Last month I got super excited about writing about creativity all through March, and sketched out a posting schedule and topics I wanted to write about, but then, life happens. My flow was interrupted by the anxiety of waiting for my grandmother’s passing, by making travel plans, by traveling and being with family and all of the swirling thoughts and feelings that that entails, and by the busy schedule that awaited me when I came home. (I’m not always so busy, but busyness happens from time to time.) Before all of that, I was talking on Facebook with various people, including my brother Ryan and cousin Tricia, about the creative process and how to tap into that flow of authenticity and what to do when you can’t. Tricia reminded me of the Pablo Picasso quote, “Inspiration exists, but it has to find us working.” Ryan compared being an artist to being an athlete – you have to practice a lot and stay in shape.

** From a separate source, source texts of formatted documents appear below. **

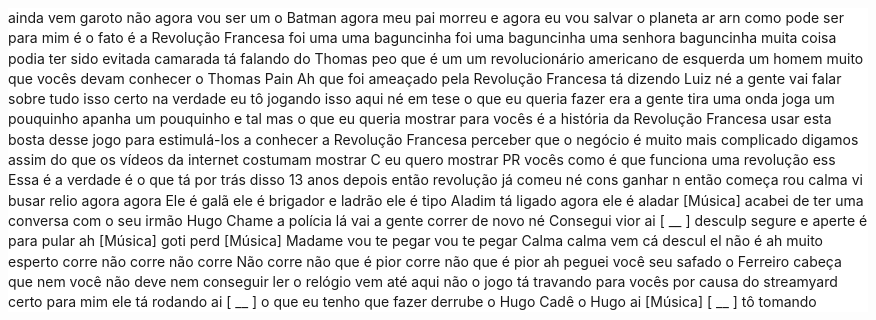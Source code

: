 ainda vem
garoto não agora vou ser um o Batman
agora meu pai morreu e agora eu vou
salvar o
planeta
ar arn como pode ser para
mim
é o fato é a Revolução Francesa foi uma
uma baguncinha foi uma baguncinha uma
senhora baguncinha muita coisa podia ter
sido evitada camarada tá falando do
Thomas peo que é um um revolucionário
americano de esquerda um homem muito que
vocês devam conhecer o Thomas Pain
Ah que foi ameaçado pela Revolução
Francesa tá dizendo Luiz
né a gente vai falar sobre tudo isso
certo na verdade eu tô jogando isso aqui
né em tese o que eu queria fazer era a
gente tira uma onda joga um pouquinho
apanha um pouquinho e tal mas o que eu
queria mostrar para vocês é a história
da Revolução Francesa usar esta bosta
desse jogo para estimulá-los a conhecer
a Revolução Francesa perceber que o
negócio é muito mais
complicado digamos assim do que os
vídeos da internet costumam mostrar C
eu quero mostrar PR vocês como é que
funciona uma revolução ess Essa é a
verdade é o que tá por trás
disso 13 anos depois então revolução já
comeu
né cons ganhar n então começa rou calma
vi busar relio agora agora Ele é galã
ele é
brigador e ladrão ele é tipo Aladim tá
ligado agora ele é aladar
[Música]
acabei de ter uma conversa com o seu
irmão Hugo Chame a polícia lá vai a
gente correr de novo né Consegui vior ai
[ __ ]
desculp segure e aperte é para pular
ah
[Música]
goti perd
[Música]
Madame vou te pegar vou te pegar Calma
calma vem
cá descul el não
é ah muito
esperto corre não corre não corre Não
corre não que é pior corre não que é
pior ah peguei você seu
safado o Ferreiro cabeça que nem você
não deve nem conseguir ler o relógio vem
até aqui não o jogo tá travando para
vocês por causa do streamyard certo para
mim ele tá rodando ai [ __ ] o que eu
tenho que fazer derrube o Hugo Cadê o
Hugo ai
[Música]
[ __ ] tô tomando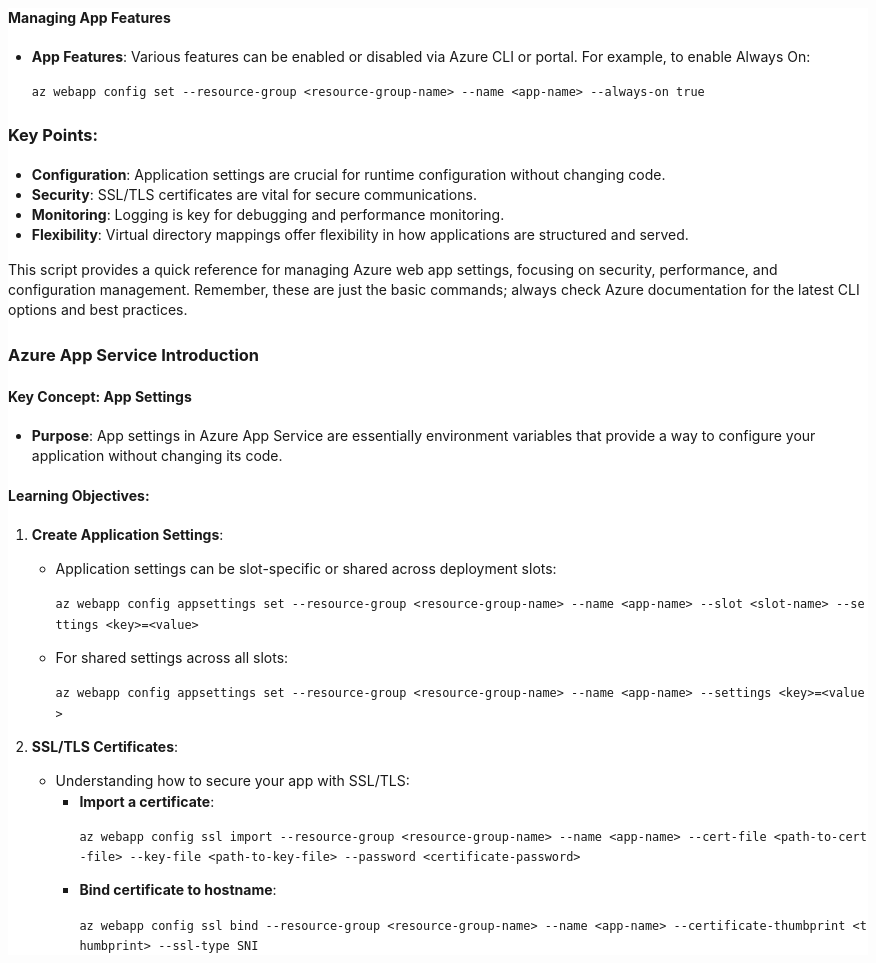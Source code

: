 #### Managing App Features

- **App Features**: Various features can be enabled or disabled via Azure CLI or portal. For example, to enable Always On:
  ```plaintext
  az webapp config set --resource-group <resource-group-name> --name <app-name> --always-on true
  ```

### Key Points:

- **Configuration**: Application settings are crucial for runtime configuration without changing code.
- **Security**: SSL/TLS certificates are vital for secure communications.
- **Monitoring**: Logging is key for debugging and performance monitoring.
- **Flexibility**: Virtual directory mappings offer flexibility in how applications are structured and served. 

This script provides a quick reference for managing Azure web app settings, focusing on security, performance, and configuration management. Remember, these are just the basic commands; always check Azure documentation for the latest CLI options and best practices.

### Azure App Service Introduction

#### Key Concept: App Settings

- **Purpose**: App settings in Azure App Service are essentially environment variables that provide a way to configure your application without changing its code.

#### Learning Objectives:

1. **Create Application Settings**:
   - Application settings can be slot-specific or shared across deployment slots:
     ```plaintext
     az webapp config appsettings set --resource-group <resource-group-name> --name <app-name> --slot <slot-name> --settings <key>=<value>
     ```
   - For shared settings across all slots:
     ```plaintext
     az webapp config appsettings set --resource-group <resource-group-name> --name <app-name> --settings <key>=<value>
     ```

2. **SSL/TLS Certificates**:
   - Understanding how to secure your app with SSL/TLS:
     - **Import a certificate**: 
       ```plaintext
       az webapp config ssl import --resource-group <resource-group-name> --name <app-name> --cert-file <path-to-cert-file> --key-file <path-to-key-file> --password <certificate-password>
       ```
     - **Bind certificate to hostname**:
       ```plaintext
       az webapp config ssl bind --resource-group <resource-group-name> --name <app-name> --certificate-thumbprint <thumbprint> --ssl-type SNI
       ```

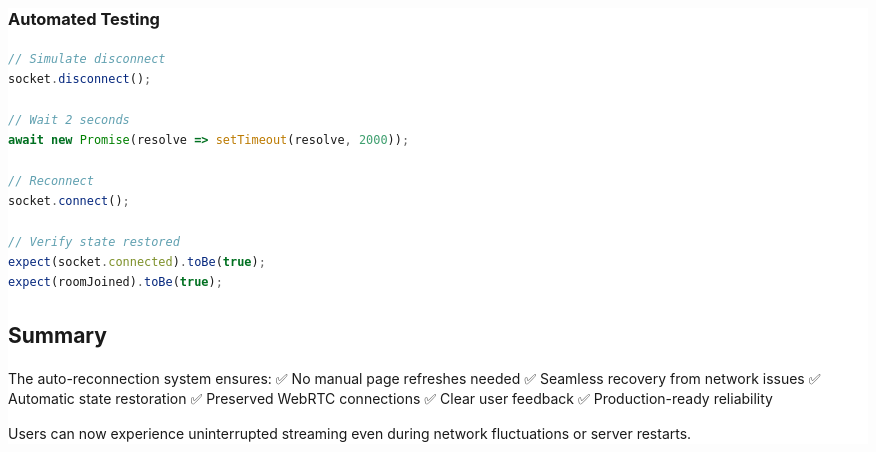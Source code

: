 ### Automated Testing
```javascript
// Simulate disconnect
socket.disconnect();

// Wait 2 seconds
await new Promise(resolve => setTimeout(resolve, 2000));

// Reconnect
socket.connect();

// Verify state restored
expect(socket.connected).toBe(true);
expect(roomJoined).toBe(true);
```

## Summary

The auto-reconnection system ensures:
✅ No manual page refreshes needed
✅ Seamless recovery from network issues
✅ Automatic state restoration
✅ Preserved WebRTC connections
✅ Clear user feedback
✅ Production-ready reliability

Users can now experience uninterrupted streaming even during network fluctuations or server restarts.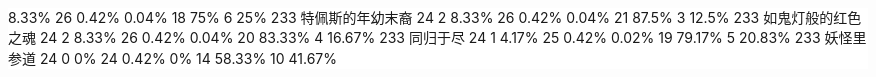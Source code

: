 <td>8.33%</td>
<td>26</td>
<td>0.42%</td>
<td>0.04%</td>
<td>18</td>
<td>75%</td>
<td>6</td>
<td>25%
</td></tr>
<tr>
<td>233</td>
<td>特佩斯的年幼末裔</td>
<td>24</td>
<td>2</td>
<td>8.33%</td>
<td>26</td>
<td>0.42%</td>
<td>0.04%</td>
<td>21</td>
<td>87.5%</td>
<td>3</td>
<td>12.5%
</td></tr>
<tr>
<td>233</td>
<td>如鬼灯般的红色之魂</td>
<td>24</td>
<td>2</td>
<td>8.33%</td>
<td>26</td>
<td>0.42%</td>
<td>0.04%</td>
<td>20</td>
<td>83.33%</td>
<td>4</td>
<td>16.67%
</td></tr>
<tr>
<td>233</td>
<td>同归于尽</td>
<td>24</td>
<td>1</td>
<td>4.17%</td>
<td>25</td>
<td>0.42%</td>
<td>0.02%</td>
<td>19</td>
<td>79.17%</td>
<td>5</td>
<td>20.83%
</td></tr>
<tr>
<td>233</td>
<td>妖怪里参道</td>
<td>24</td>
<td>0</td>
<td>0%</td>
<td>24</td>
<td>0.42%</td>
<td>0%</td>
<td>14</td>
<td>58.33%</td>
<td>10</td>
<td>41.67%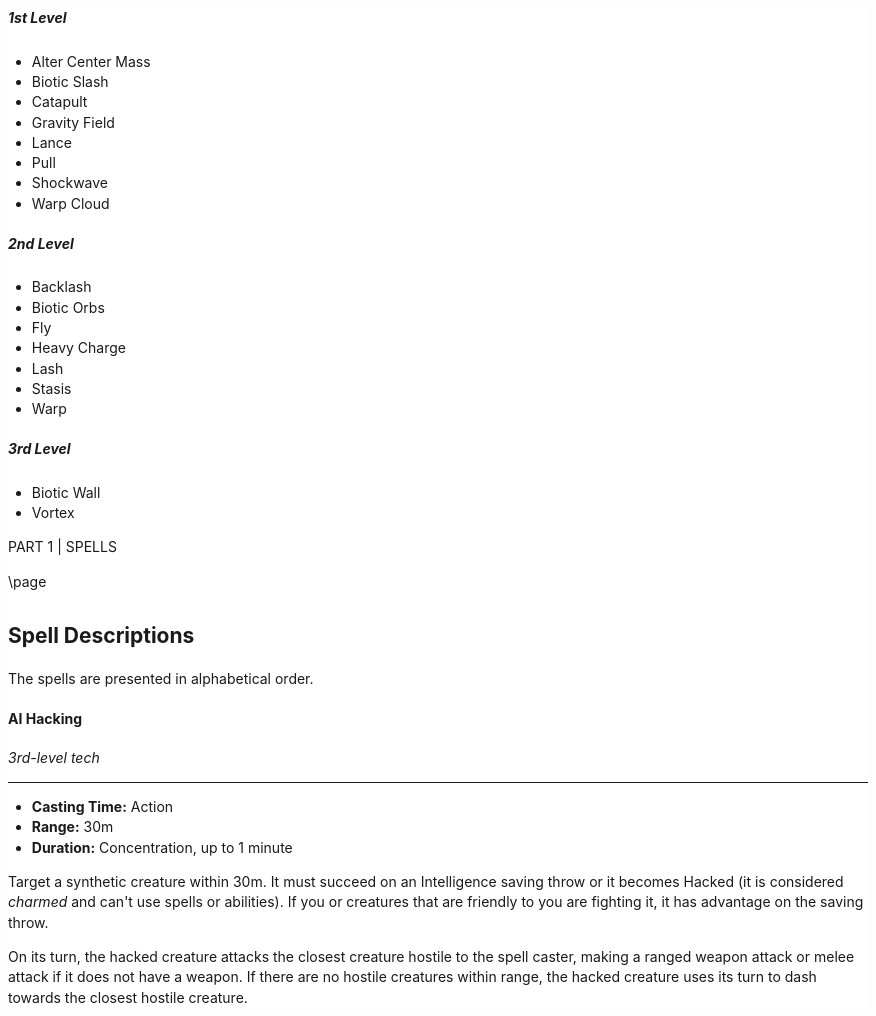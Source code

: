 ##### 1st Level
- Alter Center Mass
- Biotic Slash
- Catapult
- Gravity Field
- Lance
- Pull
- Shockwave
- Warp Cloud

##### 2nd Level
- Backlash
- Biotic Orbs
- Fly
- Heavy Charge
- Lash
- Stasis
- Warp

##### 3rd Level
- Biotic Wall
- Vortex
</div>



<div class='pageNumber auto'></div>
<div class='footnote'>PART 1 | SPELLS</div>

\page


## Spell Descriptions
The spells are presented in alphabetical order.

#### AI Hacking
*3rd-level tech*
___
- **Casting Time:** Action
- **Range:** 30m
- **Duration:** Concentration, up to 1 minute

Target a synthetic creature within 30m. It must succeed on an Intelligence saving throw or it becomes Hacked (it is considered
*charmed* and can't use spells or abilities). If you or creatures that are friendly to you are fighting it, it has advantage
on the saving throw.

On its turn, the hacked creature attacks the closest creature hostile to the spell caster, making a ranged weapon
attack or melee attack if it does not have a weapon. If there are no hostile creatures within range, the hacked
creature uses its turn to dash towards the closest hostile creature.
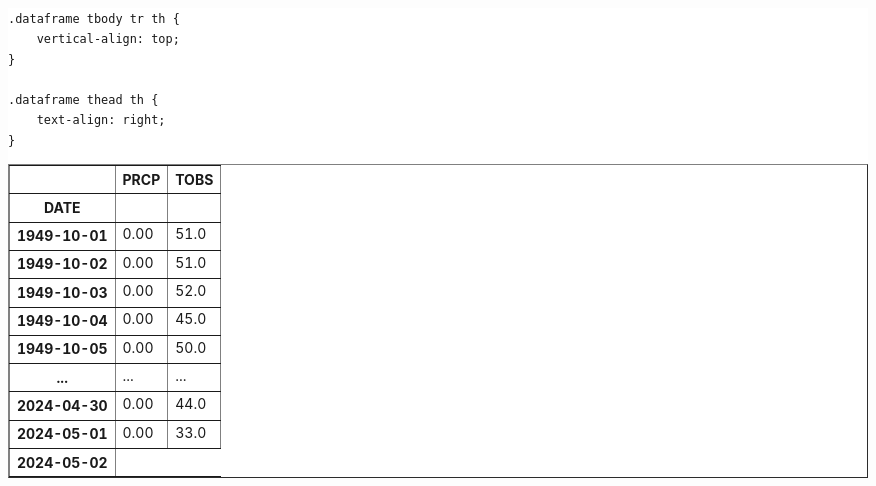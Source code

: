     .dataframe tbody tr th {
        vertical-align: top;
    }

    .dataframe thead th {
        text-align: right;
    }
</style>
<table border="1" class="dataframe">
  <thead>
    <tr style="text-align: right;">
      <th></th>
      <th>PRCP</th>
      <th>TOBS</th>
    </tr>
    <tr>
      <th>DATE</th>
      <th></th>
      <th></th>
    </tr>
  </thead>
  <tbody>
    <tr>
      <th>1949-10-01</th>
      <td>0.00</td>
      <td>51.0</td>
    </tr>
    <tr>
      <th>1949-10-02</th>
      <td>0.00</td>
      <td>51.0</td>
    </tr>
    <tr>
      <th>1949-10-03</th>
      <td>0.00</td>
      <td>52.0</td>
    </tr>
    <tr>
      <th>1949-10-04</th>
      <td>0.00</td>
      <td>45.0</td>
    </tr>
    <tr>
      <th>1949-10-05</th>
      <td>0.00</td>
      <td>50.0</td>
    </tr>
    <tr>
      <th>...</th>
      <td>...</td>
      <td>...</td>
    </tr>
    <tr>
      <th>2024-04-30</th>
      <td>0.00</td>
      <td>44.0</td>
    </tr>
    <tr>
      <th>2024-05-01</th>
      <td>0.00</td>
      <td>33.0</td>
    </tr>
    <tr>
      <th>2024-05-02</th>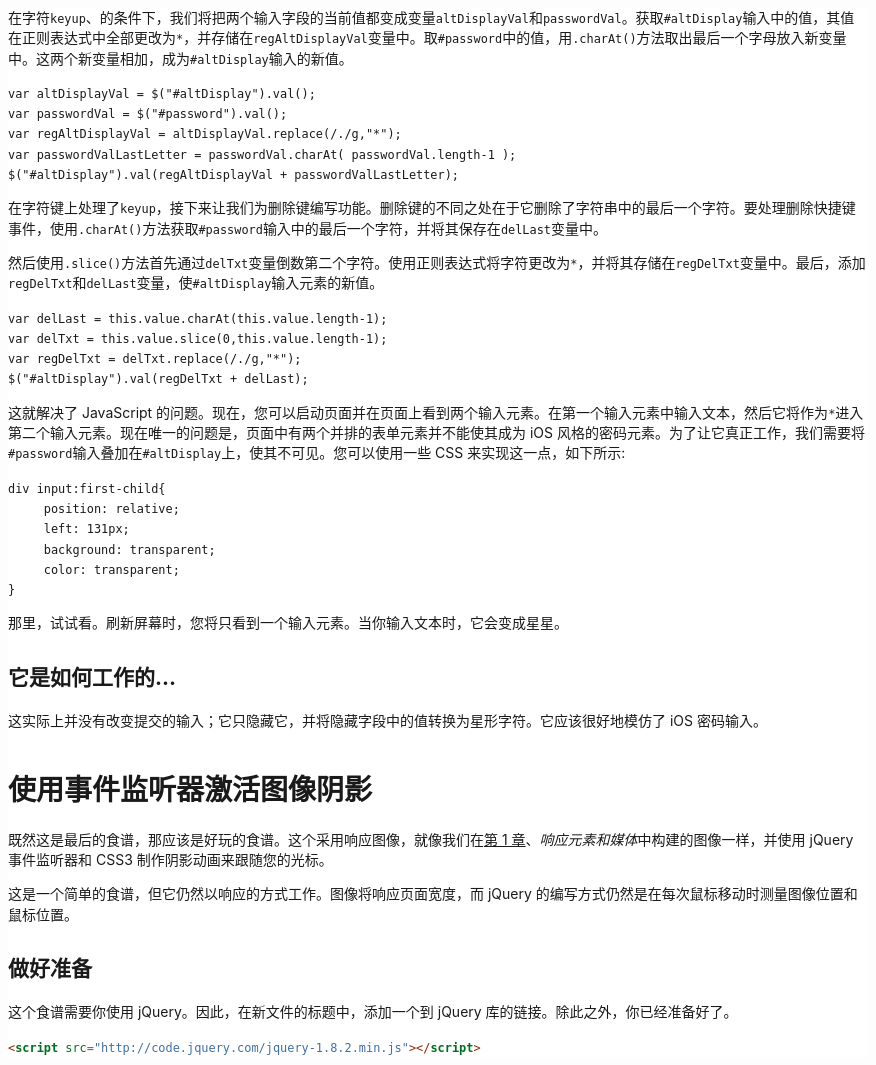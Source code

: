在字符`keyup`、的条件下，我们将把两个输入字段的当前值都变成变量`altDisplayVal`和`passwordVal`。获取`#altDisplay`输入中的值，其值在正则表达式中全部更改为`*`，并存储在`regAltDisplayVal`变量中。取`#password`中的值，用`.charAt()`方法取出最后一个字母放入新变量中。这两个新变量相加，成为`#altDisplay`输入的新值。

```html
var altDisplayVal = $("#altDisplay").val();
var passwordVal = $("#password").val();
var regAltDisplayVal = altDisplayVal.replace(/./g,"*");
var passwordValLastLetter = passwordVal.charAt( passwordVal.length-1 );
$("#altDisplay").val(regAltDisplayVal + passwordValLastLetter);
```

在字符键上处理了`keyup`，接下来让我们为删除键编写功能。删除键的不同之处在于它删除了字符串中的最后一个字符。要处理删除快捷键事件，使用`.charAt()`方法获取`#password`输入中的最后一个字符，并将其保存在`delLast`变量中。

然后使用`.slice()`方法首先通过`delTxt`变量倒数第二个字符。使用正则表达式将字符更改为`*`，并将其存储在`regDelTxt`变量中。最后，添加`regDelTxt`和`delLast`变量，使`#altDisplay`输入元素的新值。

```html
var delLast = this.value.charAt(this.value.length-1);
var delTxt = this.value.slice(0,this.value.length-1);
var regDelTxt = delTxt.replace(/./g,"*");
$("#altDisplay").val(regDelTxt + delLast);
```

这就解决了 JavaScript 的问题。现在，您可以启动页面并在页面上看到两个输入元素。在第一个输入元素中输入文本，然后它将作为`*`进入第二个输入元素。现在唯一的问题是，页面中有两个并排的表单元素并不能使其成为 iOS 风格的密码元素。为了让它真正工作，我们需要将`#password`输入叠加在`#altDisplay`上，使其不可见。您可以使用一些 CSS 来实现这一点，如下所示:

```html
div input:first-child{ 
     position: relative; 
     left: 131px; 
     background: transparent; 
     color: transparent; 
}
```

那里，试试看。刷新屏幕时，您将只看到一个输入元素。当你输入文本时，它会变成星星。

## 它是如何工作的...

这实际上并没有改变提交的输入；它只隐藏它，并将隐藏字段中的值转换为星形字符。它应该很好地模仿了 iOS 密码输入。

# 使用事件监听器激活图像阴影

既然这是最后的食谱，那应该是好玩的食谱。这个采用响应图像，就像我们在[第 1 章](01.html "Chapter 1. Responsive Elements and Media")、*响应元素和媒体*中构建的图像一样，并使用 jQuery 事件监听器和 CSS3 制作阴影动画来跟随您的光标。

这是一个简单的食谱，但它仍然以响应的方式工作。图像将响应页面宽度，而 jQuery 的编写方式仍然是在每次鼠标移动时测量图像位置和鼠标位置。

## 做好准备

这个食谱需要你使用 jQuery。因此，在新文件的标题中，添加一个到 jQuery 库的链接。除此之外，你已经准备好了。

```html
<script src="http://code.jquery.com/jquery-1.8.2.min.js"></script>
```
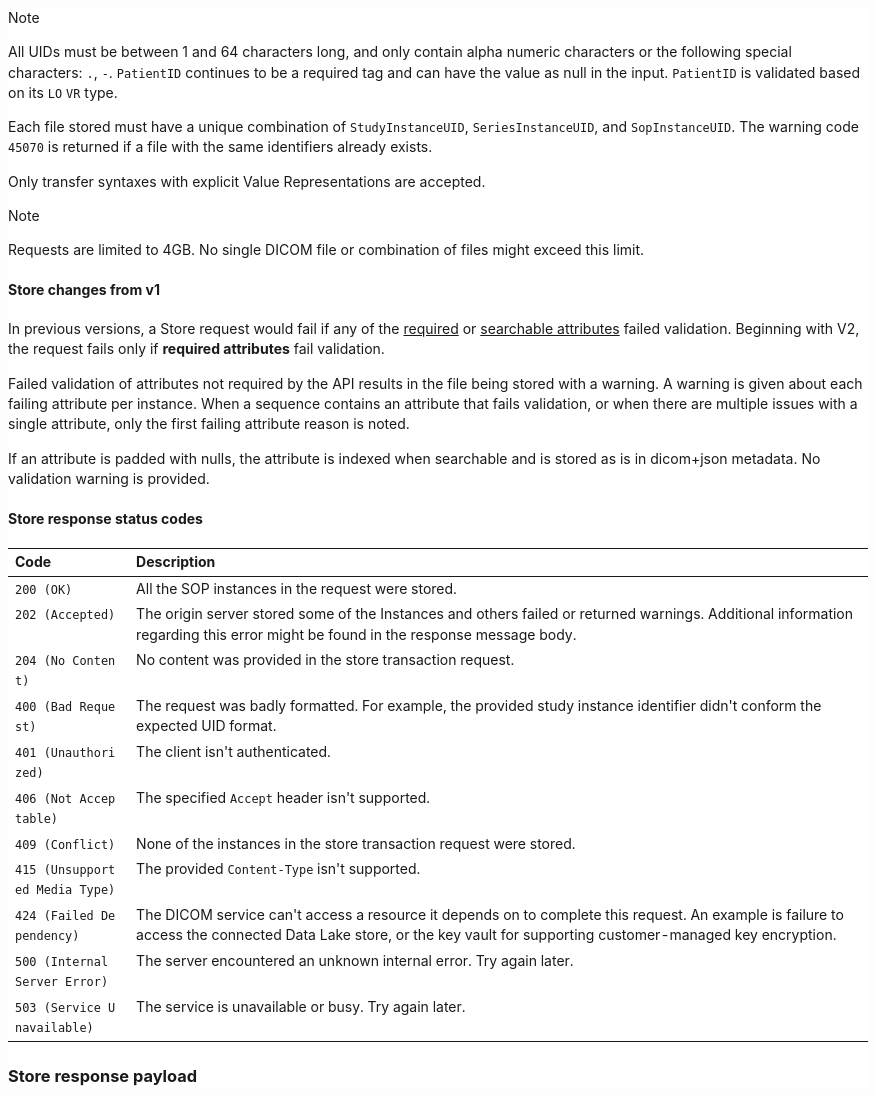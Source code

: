 > [!NOTE]
> All UIDs must be between 1 and 64 characters long, and only contain alpha numeric characters or the following special characters: `.`, `-`. `PatientID` continues to be a required tag and can have the value as null in the input. `PatientID` is validated based on its `LO` `VR` type.

Each file stored must have a unique combination of `StudyInstanceUID`, `SeriesInstanceUID`, and `SopInstanceUID`. The warning code `45070` is returned if a file with the same identifiers already exists.

Only transfer syntaxes with explicit Value Representations are accepted.

> [!NOTE]
> Requests are limited to 4GB. No single DICOM file or combination of files might exceed this limit.

#### Store changes from v1
In previous versions, a Store request would fail if any of the [required](#store-required-attributes) or [searchable attributes](#searchable-attributes) failed validation. Beginning with V2, the request fails only if **required attributes** fail validation.

Failed validation of attributes not required by the API results in the file being stored with a warning. A warning is given about each failing attribute per instance.
When a sequence contains an attribute that fails validation, or when there are multiple issues with a single attribute, only the first failing attribute reason is noted.

If an attribute is padded with nulls, the attribute is indexed when searchable and is stored as is in dicom+json metadata. No validation warning is provided.

#### Store response status codes

| Code                           | Description                                                                                                                                                                                                        |
| :----------------------------- | :----------------------------------------------------------------------------------------------------------------------------------------------------------------------------------------------------------------- |
| `200 (OK)`                     | All the SOP instances in the request were stored.                                                                                                                                                                  |
| `202 (Accepted)`               | The origin server stored some of the Instances and others failed or returned warnings. Additional information regarding this error might be found in the response message body.                                    |
| `204 (No Content)`             | No content was provided in the store transaction request.                                                                                                                                                          |
| `400 (Bad Request)`            | The request was badly formatted. For example, the provided study instance identifier didn't conform the expected UID format.                                                                                       |
| `401 (Unauthorized)`           | The client isn't authenticated.                                                                                                                                                                                    |
| `406 (Not Acceptable)`         | The specified `Accept` header isn't supported.                                                                                                                                                                     |
| `409 (Conflict)`               | None of the instances in the store transaction request were stored.                                                                                                                                                |
| `415 (Unsupported Media Type)` | The provided `Content-Type` isn't supported.                                                                                                                                                                       |
| `424 (Failed Dependency)`      | The DICOM service can't access a resource it depends on to complete this request. An example is failure to access the connected Data Lake store, or the key vault for supporting customer-managed key encryption. |
| `500 (Internal Server Error)`  | The server encountered an unknown internal error. Try again later.                                                                                                                                                 |
| `503 (Service Unavailable)`    | The service is unavailable or busy. Try again later.                                                                                                                                                               |

### Store response payload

There have been plenty of times when I’ve considered chucking this blog. It’s not REAL writing (whatever that is). I’ve worried that it’s distracted me from REAL writing (whatever that is). Or sometimes just having all of these thoughts of mine preserved in internet amber gives me the heebie jeebies and I want to somehow bury them and run away. But ultimately I think I keep blogging because this is my practice. This is how I stay fit and active, creatively. I just keep writing, and sometimes it’s just writing for the sake of writing and other times I get to tap into that Source and write something that feels real and whole. I try never to publish anything that feels totally wrong. But it doesn’t all have to be great, and having a low pressure outlet like this is an essential tool in my process. I have other outlets – I have been keeping a journal for a few months, hand written, where I write ANYTHING that comes to mind, good, bad, silly, anything. I’ve been dabbling in very loose memoir comics, keeping them super casual and just for fun. I think it’s also good to have outlets that are NOT directly related to your creative pursuits, though that’s something I’ve not been keeping up during the winter very well. Getting your body moving and/or doing physical work with your hands can get your creativity flowing in surprising ways. I enjoy doing yoga, tidying or reorganizing the house (spring cleaning is my JAM), taking walks with the kids when it’s nice out. I’m a pretty indoorsy and sedentary person but I do appreciate the way getting out of my head for a while can refresh and reset my mind.

Ultimately it’s about maintaining forward momentum when you hit a dry spell in your work. Don’t get paralyzed. Believe that you’ll hit your stride again and until then you have to just keep going in whatever clunky way you can manage.